● DATA LISTING

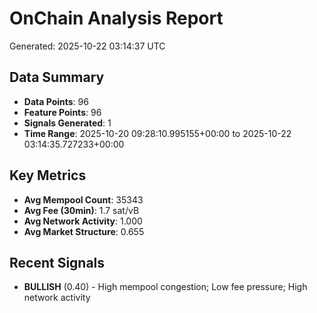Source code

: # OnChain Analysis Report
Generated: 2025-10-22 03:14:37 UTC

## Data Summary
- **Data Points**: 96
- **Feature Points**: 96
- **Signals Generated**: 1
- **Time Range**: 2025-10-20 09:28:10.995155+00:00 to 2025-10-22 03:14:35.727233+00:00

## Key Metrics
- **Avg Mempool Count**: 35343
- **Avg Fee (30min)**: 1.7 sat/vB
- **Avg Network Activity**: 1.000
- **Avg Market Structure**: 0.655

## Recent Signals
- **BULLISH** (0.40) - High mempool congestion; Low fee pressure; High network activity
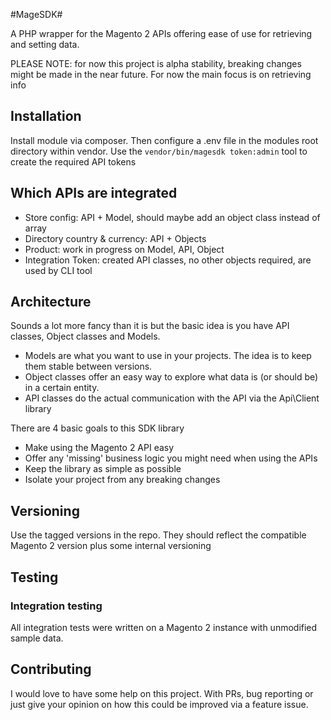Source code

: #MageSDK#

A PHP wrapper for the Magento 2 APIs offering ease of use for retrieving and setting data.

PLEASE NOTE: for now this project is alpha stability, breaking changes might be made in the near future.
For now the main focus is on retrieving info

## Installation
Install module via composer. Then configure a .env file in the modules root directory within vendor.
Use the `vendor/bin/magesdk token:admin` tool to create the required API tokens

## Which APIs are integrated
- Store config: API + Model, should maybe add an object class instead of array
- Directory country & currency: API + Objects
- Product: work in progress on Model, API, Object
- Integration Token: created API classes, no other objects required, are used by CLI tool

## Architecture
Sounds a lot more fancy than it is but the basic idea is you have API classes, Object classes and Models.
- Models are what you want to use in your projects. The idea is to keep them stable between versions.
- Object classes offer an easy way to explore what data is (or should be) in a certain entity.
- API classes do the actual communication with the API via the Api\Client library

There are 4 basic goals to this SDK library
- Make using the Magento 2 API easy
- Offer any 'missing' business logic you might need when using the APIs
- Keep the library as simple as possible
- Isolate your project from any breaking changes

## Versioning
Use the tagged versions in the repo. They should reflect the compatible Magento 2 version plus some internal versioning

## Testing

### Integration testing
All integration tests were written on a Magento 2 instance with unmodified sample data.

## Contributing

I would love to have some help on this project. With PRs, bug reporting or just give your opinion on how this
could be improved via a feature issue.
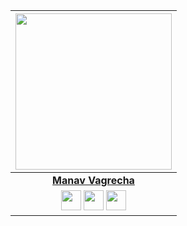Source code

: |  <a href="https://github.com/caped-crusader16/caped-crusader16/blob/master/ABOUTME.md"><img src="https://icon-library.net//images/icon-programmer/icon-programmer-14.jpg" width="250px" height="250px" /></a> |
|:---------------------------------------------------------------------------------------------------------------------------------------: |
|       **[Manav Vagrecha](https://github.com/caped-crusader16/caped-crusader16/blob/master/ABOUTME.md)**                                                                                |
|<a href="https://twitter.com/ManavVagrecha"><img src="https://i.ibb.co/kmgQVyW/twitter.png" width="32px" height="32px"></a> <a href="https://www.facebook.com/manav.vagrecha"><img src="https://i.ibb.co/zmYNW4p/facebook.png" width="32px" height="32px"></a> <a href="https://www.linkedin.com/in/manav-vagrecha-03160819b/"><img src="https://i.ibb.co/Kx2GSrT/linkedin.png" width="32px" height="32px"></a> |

==

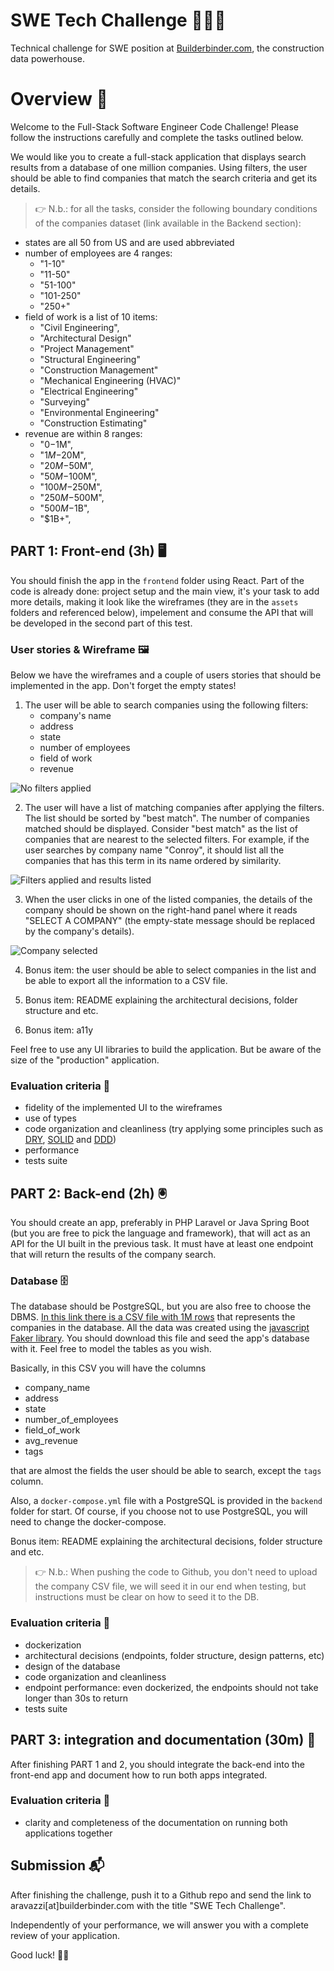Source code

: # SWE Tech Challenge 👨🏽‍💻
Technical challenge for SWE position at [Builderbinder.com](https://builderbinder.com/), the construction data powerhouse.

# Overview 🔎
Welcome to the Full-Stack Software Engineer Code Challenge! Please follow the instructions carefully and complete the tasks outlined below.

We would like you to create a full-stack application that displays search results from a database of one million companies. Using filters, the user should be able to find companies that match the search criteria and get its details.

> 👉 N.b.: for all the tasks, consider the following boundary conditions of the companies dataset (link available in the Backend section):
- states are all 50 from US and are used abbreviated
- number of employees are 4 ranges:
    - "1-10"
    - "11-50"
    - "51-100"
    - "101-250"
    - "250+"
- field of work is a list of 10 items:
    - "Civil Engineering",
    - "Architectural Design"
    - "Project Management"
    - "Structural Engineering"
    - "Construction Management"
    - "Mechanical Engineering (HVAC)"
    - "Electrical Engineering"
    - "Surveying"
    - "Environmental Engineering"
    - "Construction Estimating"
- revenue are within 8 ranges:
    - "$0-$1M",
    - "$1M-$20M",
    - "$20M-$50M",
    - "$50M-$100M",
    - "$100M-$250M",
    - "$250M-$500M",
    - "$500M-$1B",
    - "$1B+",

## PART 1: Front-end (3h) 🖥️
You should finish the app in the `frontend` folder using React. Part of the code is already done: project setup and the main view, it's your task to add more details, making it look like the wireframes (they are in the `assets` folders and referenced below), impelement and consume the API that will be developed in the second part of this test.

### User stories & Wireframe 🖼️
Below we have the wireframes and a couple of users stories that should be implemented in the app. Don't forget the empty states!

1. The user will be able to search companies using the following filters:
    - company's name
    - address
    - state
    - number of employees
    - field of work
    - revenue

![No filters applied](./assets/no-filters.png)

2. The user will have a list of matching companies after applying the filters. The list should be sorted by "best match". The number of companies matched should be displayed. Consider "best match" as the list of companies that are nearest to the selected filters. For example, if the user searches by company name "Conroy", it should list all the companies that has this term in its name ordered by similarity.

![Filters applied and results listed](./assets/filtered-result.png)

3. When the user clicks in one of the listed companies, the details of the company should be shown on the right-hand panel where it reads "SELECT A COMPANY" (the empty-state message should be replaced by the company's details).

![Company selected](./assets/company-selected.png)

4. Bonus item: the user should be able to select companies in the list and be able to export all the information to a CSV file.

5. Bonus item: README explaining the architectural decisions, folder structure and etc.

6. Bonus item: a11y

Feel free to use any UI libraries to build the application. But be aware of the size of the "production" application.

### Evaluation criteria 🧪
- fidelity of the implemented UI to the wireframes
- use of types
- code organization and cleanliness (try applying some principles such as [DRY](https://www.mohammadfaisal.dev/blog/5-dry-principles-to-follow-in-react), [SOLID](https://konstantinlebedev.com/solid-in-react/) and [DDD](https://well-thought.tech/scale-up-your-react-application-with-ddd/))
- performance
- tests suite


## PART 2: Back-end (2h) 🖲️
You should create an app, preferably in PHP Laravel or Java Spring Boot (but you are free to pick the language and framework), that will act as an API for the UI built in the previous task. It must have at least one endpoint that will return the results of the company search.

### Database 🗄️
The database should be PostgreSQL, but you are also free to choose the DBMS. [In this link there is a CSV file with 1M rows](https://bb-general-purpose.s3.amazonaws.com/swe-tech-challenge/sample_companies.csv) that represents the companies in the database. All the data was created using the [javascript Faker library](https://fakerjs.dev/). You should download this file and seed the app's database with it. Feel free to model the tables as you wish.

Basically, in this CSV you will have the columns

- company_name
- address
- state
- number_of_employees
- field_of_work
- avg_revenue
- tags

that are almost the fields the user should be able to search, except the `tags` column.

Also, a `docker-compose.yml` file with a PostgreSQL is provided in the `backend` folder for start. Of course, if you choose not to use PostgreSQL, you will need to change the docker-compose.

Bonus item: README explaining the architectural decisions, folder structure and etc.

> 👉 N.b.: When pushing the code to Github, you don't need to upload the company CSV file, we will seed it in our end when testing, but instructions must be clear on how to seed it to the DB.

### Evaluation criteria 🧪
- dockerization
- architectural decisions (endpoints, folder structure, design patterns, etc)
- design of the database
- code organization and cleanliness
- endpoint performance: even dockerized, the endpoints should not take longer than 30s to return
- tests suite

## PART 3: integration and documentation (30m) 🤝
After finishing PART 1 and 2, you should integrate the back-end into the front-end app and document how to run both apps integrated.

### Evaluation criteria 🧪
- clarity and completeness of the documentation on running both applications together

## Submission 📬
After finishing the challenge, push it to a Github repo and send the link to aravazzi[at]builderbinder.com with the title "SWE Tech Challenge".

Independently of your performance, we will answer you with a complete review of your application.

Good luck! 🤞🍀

==

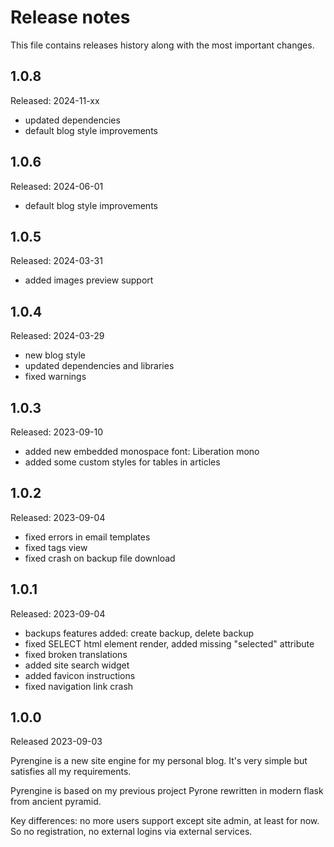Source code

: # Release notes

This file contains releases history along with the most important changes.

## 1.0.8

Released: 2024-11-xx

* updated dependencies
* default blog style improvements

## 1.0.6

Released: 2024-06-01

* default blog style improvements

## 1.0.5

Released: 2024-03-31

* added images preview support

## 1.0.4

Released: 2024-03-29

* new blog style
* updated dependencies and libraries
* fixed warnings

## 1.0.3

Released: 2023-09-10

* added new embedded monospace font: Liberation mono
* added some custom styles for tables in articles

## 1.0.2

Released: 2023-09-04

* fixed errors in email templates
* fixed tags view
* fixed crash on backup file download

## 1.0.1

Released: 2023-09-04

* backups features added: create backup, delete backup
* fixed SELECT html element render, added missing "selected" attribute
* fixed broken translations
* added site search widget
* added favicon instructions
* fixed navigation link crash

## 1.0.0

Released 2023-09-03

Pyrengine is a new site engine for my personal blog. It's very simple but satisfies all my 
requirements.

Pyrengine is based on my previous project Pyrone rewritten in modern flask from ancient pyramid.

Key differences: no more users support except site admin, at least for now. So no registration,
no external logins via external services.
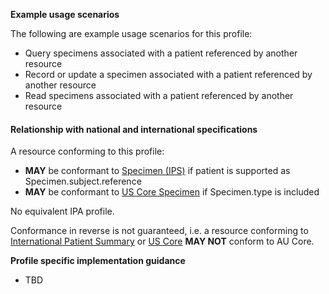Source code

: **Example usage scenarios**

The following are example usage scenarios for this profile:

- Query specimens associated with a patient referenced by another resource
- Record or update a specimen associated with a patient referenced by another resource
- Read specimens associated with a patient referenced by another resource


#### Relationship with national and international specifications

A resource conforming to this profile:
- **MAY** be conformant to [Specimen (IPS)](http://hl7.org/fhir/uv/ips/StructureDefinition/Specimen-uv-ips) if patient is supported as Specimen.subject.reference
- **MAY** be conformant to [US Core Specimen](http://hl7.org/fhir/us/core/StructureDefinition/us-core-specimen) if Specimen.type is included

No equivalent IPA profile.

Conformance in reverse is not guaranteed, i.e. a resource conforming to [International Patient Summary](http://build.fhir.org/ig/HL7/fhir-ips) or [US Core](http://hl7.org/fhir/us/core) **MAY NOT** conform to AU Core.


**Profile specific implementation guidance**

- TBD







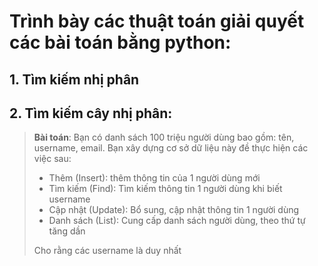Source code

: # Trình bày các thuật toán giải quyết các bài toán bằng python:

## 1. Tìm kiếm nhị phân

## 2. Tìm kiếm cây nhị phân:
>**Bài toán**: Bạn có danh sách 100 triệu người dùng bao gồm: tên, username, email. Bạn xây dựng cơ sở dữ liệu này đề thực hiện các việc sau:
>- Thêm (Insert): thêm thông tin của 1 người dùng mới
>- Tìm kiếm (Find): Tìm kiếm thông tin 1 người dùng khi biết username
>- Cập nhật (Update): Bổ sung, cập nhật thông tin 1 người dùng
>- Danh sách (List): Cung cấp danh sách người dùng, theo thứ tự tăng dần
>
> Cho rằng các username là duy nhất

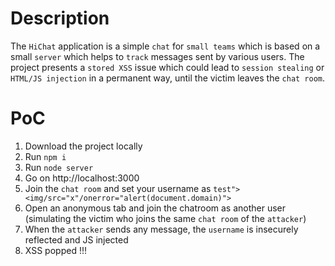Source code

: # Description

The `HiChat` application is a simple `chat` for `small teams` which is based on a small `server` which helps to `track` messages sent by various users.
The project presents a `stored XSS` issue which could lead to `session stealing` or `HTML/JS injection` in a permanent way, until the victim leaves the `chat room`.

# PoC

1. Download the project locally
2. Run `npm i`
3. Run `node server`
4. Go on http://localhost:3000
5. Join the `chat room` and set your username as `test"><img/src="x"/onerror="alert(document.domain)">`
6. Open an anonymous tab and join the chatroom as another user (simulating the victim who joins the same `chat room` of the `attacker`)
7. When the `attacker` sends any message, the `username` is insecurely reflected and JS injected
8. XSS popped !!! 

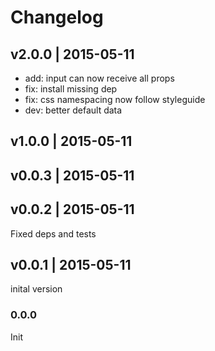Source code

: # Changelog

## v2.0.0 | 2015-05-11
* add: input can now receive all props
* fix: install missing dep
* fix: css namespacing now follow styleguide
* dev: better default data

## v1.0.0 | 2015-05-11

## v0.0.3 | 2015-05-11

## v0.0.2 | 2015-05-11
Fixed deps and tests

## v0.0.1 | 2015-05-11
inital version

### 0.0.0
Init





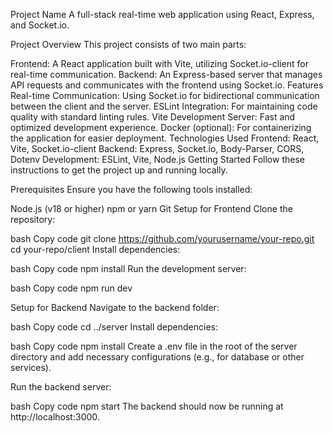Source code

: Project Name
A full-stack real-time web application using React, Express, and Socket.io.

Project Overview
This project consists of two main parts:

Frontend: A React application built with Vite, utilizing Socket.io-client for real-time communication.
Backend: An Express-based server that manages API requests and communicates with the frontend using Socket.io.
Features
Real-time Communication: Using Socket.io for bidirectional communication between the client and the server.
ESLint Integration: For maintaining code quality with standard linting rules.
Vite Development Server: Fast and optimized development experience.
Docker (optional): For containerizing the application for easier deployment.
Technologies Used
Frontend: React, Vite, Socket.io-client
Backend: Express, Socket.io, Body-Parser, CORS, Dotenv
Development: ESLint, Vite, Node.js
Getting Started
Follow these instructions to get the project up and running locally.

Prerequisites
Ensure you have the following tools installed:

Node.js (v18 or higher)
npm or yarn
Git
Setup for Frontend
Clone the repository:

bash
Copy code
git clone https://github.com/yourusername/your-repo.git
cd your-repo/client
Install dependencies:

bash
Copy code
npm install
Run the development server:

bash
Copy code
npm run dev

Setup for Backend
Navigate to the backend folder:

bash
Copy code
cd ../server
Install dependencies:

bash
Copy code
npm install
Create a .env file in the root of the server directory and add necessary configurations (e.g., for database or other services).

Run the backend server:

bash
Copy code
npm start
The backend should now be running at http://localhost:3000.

● PROBLEM TO SOLVE
Retype only the lines above from the one with "- **MAY** be conformant to [US" through the one with "khi biết username", exactly and with both ends. Images stay out.

● SOLUTION TO THIS PROBLEM
- **MAY** be conformant to [US Core Specimen](http://hl7.org/fhir/us/core/StructureDefinition/us-core-specimen) if Specimen.type is included

No equivalent IPA profile.

Conformance in reverse is not guaranteed, i.e. a resource conforming to [International Patient Summary](http://build.fhir.org/ig/HL7/fhir-ips) or [US Core](http://hl7.org/fhir/us/core) **MAY NOT** conform to AU Core.


**Profile specific implementation guidance**

- TBD







Source code

: # Trình bày các thuật toán giải quyết các bài toán bằng python:

## 1. Tìm kiếm nhị phân

## 2. Tìm kiếm cây nhị phân:
>**Bài toán**: Bạn có danh sách 100 triệu người dùng bao gồm: tên, username, email. Bạn xây dựng cơ sở dữ liệu này đề thực hiện các việc sau:
>- Thêm (Insert): thêm thông tin của 1 người dùng mới
>- Tìm kiếm (Find): Tìm kiếm thông tin 1 người dùng khi biết username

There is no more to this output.